> [YOUR INSTRUCTIONS]:
Go line by line through the entries and show those that hold the string "overview".

> [SUPPLIED DATA]:
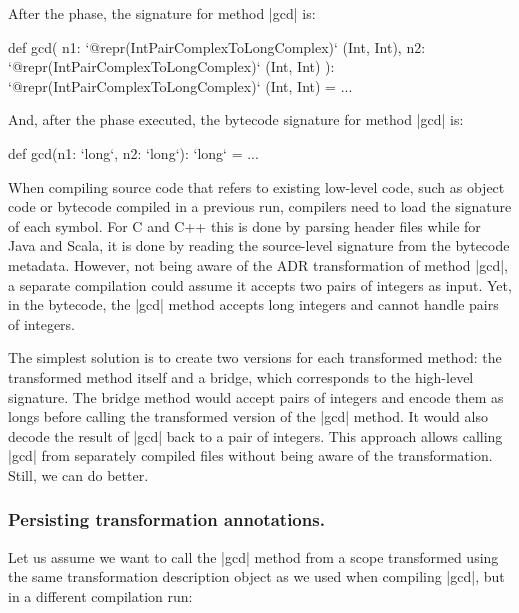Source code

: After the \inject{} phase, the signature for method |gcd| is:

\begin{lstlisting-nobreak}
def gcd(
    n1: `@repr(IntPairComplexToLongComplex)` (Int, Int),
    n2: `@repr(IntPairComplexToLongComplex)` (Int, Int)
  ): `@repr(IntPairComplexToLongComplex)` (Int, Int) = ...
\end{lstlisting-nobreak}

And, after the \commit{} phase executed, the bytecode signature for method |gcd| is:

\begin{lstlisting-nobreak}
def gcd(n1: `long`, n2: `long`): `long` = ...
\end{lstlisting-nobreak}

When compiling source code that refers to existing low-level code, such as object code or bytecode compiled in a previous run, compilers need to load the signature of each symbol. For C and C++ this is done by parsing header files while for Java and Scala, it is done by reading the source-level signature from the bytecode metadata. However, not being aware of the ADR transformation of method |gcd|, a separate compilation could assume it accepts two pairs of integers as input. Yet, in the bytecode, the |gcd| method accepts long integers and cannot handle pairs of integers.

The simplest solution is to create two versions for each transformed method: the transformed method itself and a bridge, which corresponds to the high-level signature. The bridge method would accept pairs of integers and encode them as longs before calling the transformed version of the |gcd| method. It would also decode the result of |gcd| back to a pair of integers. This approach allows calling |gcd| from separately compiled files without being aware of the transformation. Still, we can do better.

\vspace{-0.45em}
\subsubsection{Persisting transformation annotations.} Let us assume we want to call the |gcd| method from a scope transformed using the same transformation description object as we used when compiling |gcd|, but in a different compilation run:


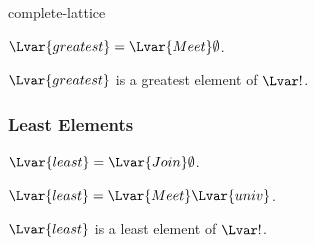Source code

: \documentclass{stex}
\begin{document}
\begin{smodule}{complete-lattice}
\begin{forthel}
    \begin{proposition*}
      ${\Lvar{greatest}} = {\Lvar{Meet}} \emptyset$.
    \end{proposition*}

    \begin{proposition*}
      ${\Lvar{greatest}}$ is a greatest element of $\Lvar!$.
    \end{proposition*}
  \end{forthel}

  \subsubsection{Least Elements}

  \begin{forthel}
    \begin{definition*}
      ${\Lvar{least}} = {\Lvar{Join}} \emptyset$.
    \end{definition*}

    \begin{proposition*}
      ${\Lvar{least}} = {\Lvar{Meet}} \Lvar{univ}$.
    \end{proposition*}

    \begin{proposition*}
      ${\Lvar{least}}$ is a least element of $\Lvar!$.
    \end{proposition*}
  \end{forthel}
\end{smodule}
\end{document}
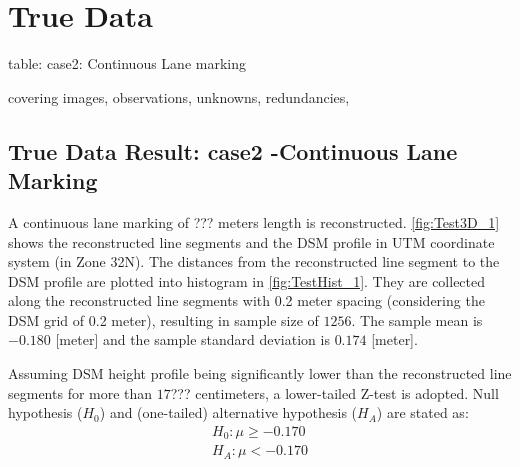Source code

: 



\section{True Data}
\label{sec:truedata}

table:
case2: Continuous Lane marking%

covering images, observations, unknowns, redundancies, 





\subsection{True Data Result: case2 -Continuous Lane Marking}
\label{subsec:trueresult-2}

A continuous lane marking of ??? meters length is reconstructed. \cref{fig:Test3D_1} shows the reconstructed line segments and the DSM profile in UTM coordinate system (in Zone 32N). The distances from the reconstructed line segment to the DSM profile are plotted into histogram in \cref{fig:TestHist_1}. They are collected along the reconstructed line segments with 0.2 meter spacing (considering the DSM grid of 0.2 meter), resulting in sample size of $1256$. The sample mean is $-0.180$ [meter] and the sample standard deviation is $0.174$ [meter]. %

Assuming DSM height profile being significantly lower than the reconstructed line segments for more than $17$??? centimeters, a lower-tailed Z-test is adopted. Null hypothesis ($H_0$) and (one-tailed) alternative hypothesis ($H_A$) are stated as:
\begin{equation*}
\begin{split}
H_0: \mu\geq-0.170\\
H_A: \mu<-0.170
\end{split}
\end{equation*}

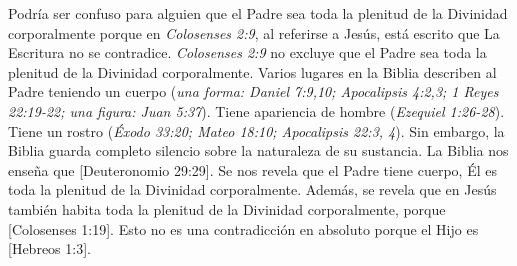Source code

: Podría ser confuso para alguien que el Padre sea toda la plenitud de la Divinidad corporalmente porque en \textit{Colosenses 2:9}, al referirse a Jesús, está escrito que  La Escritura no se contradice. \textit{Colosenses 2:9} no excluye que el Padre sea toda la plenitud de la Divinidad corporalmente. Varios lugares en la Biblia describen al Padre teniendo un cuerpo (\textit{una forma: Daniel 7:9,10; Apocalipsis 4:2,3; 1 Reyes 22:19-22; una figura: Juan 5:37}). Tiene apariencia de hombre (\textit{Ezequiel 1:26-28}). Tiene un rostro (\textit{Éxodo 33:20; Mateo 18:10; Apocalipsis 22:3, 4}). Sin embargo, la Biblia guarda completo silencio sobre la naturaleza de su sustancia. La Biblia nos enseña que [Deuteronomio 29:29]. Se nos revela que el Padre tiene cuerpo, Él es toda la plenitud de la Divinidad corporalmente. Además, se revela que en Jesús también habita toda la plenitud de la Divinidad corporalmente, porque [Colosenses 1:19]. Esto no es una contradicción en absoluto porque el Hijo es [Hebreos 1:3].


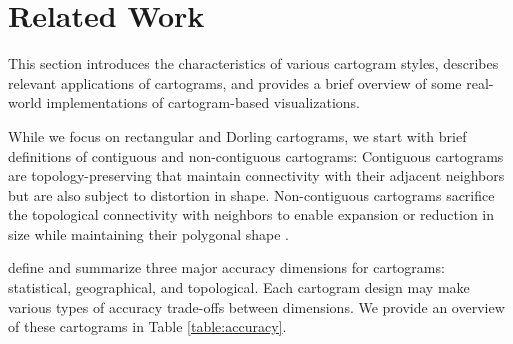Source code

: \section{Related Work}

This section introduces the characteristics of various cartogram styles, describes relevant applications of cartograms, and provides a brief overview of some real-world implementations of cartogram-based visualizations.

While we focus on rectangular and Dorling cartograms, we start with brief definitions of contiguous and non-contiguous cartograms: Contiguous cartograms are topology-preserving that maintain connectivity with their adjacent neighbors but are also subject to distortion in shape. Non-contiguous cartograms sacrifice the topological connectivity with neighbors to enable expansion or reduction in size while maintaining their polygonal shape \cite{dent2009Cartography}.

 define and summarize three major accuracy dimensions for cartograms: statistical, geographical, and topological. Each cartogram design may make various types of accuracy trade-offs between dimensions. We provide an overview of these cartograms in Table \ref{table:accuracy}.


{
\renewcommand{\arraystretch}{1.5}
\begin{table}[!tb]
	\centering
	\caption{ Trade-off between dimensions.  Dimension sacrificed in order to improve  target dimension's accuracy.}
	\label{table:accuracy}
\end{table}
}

...

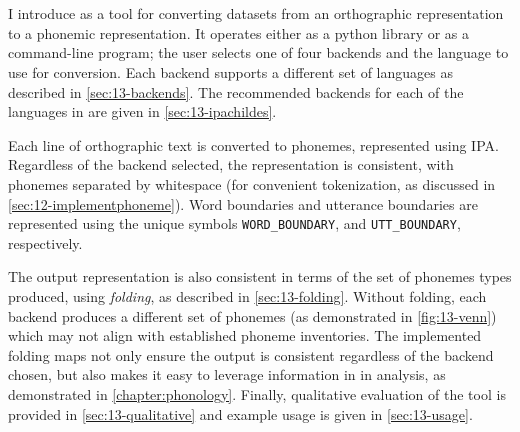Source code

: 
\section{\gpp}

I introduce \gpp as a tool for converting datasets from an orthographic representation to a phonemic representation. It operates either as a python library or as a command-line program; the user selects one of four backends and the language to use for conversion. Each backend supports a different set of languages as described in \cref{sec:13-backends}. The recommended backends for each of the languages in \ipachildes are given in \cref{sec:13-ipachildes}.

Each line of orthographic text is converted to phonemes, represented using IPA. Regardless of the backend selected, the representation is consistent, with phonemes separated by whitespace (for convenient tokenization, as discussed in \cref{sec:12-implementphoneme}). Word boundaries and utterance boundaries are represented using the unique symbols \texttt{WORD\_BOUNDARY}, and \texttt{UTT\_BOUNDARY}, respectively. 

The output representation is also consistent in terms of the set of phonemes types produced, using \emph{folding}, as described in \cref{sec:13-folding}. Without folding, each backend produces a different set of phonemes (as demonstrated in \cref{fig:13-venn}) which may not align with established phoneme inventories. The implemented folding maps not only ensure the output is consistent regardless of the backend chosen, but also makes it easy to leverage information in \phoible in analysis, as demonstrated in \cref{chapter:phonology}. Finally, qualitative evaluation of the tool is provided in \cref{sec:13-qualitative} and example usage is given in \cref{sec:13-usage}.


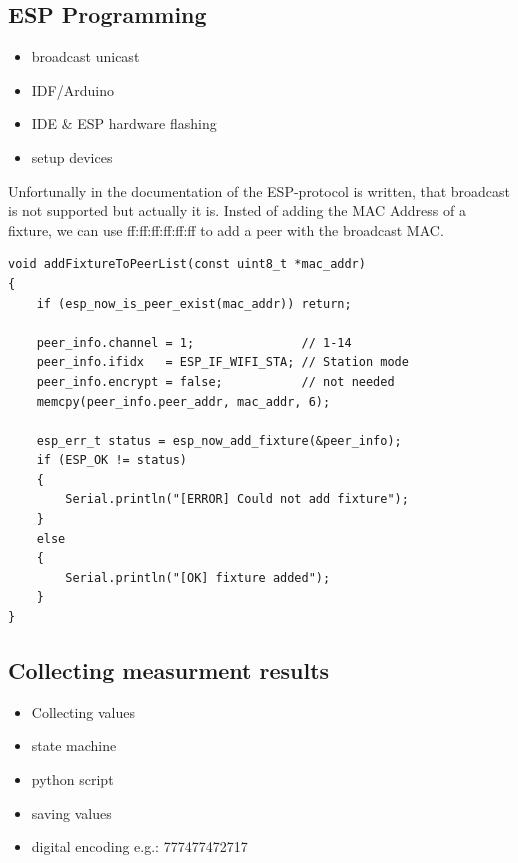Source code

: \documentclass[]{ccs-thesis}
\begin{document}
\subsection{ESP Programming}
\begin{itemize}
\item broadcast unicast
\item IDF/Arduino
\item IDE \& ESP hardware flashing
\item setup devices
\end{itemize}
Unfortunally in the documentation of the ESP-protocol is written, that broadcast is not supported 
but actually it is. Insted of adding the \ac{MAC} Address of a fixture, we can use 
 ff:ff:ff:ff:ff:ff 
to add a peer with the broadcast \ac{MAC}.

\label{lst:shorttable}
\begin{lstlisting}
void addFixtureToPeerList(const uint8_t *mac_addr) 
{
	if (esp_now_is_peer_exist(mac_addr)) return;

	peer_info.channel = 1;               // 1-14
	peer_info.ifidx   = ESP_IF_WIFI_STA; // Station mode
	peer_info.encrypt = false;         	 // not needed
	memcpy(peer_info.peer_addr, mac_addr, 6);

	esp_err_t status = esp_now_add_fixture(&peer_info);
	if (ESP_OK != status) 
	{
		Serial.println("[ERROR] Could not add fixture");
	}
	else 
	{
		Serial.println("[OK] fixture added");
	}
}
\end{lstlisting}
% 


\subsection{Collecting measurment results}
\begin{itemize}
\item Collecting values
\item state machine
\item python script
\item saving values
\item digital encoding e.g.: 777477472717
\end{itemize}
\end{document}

--

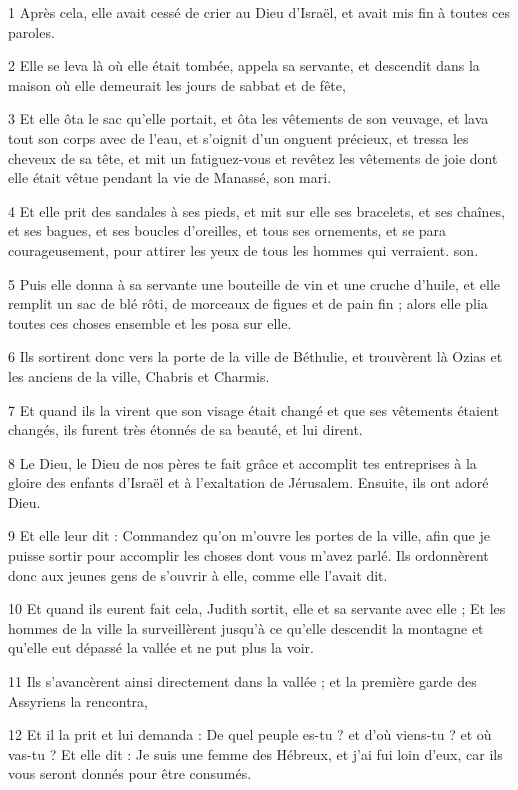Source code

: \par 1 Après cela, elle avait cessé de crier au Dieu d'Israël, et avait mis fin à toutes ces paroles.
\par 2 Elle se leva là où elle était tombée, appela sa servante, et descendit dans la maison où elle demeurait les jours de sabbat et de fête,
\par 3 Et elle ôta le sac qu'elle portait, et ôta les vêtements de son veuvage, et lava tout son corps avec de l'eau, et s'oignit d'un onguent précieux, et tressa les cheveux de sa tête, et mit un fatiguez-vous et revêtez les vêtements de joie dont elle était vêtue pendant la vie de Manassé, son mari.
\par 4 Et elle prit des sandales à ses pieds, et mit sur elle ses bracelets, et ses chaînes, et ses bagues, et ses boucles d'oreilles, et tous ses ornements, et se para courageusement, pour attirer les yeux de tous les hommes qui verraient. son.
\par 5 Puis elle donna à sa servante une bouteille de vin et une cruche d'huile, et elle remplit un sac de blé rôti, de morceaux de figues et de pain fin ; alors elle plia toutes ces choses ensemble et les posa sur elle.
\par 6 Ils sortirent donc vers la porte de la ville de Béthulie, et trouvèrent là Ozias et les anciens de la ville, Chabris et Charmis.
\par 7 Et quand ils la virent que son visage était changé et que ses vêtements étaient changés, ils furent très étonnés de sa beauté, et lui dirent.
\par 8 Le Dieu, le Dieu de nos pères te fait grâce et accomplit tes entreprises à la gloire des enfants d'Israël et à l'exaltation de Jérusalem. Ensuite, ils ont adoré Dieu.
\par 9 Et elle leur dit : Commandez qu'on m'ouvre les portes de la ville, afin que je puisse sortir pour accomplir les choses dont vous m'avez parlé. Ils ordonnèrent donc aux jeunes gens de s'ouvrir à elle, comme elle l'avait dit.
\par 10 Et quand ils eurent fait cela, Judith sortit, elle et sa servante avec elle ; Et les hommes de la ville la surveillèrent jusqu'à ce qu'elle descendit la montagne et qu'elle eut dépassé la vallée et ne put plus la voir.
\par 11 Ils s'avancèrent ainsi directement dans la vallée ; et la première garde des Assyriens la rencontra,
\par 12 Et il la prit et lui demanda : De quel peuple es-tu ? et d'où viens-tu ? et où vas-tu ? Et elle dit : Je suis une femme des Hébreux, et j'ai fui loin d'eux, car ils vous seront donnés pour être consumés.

> [EXERCISE ANSWER]:
This section introduces the characteristics of various cartogram styles, describes relevant applications of cartograms, and provides a brief overview of some real-world implementations of cartogram-based visualizations.
 define and summarize three major accuracy dimensions for cartograms: statistical, geographical, and topological. Each cartogram design may make various types of accuracy trade-offs between dimensions. We provide an overview of these cartograms in Table \ref{table:accuracy}.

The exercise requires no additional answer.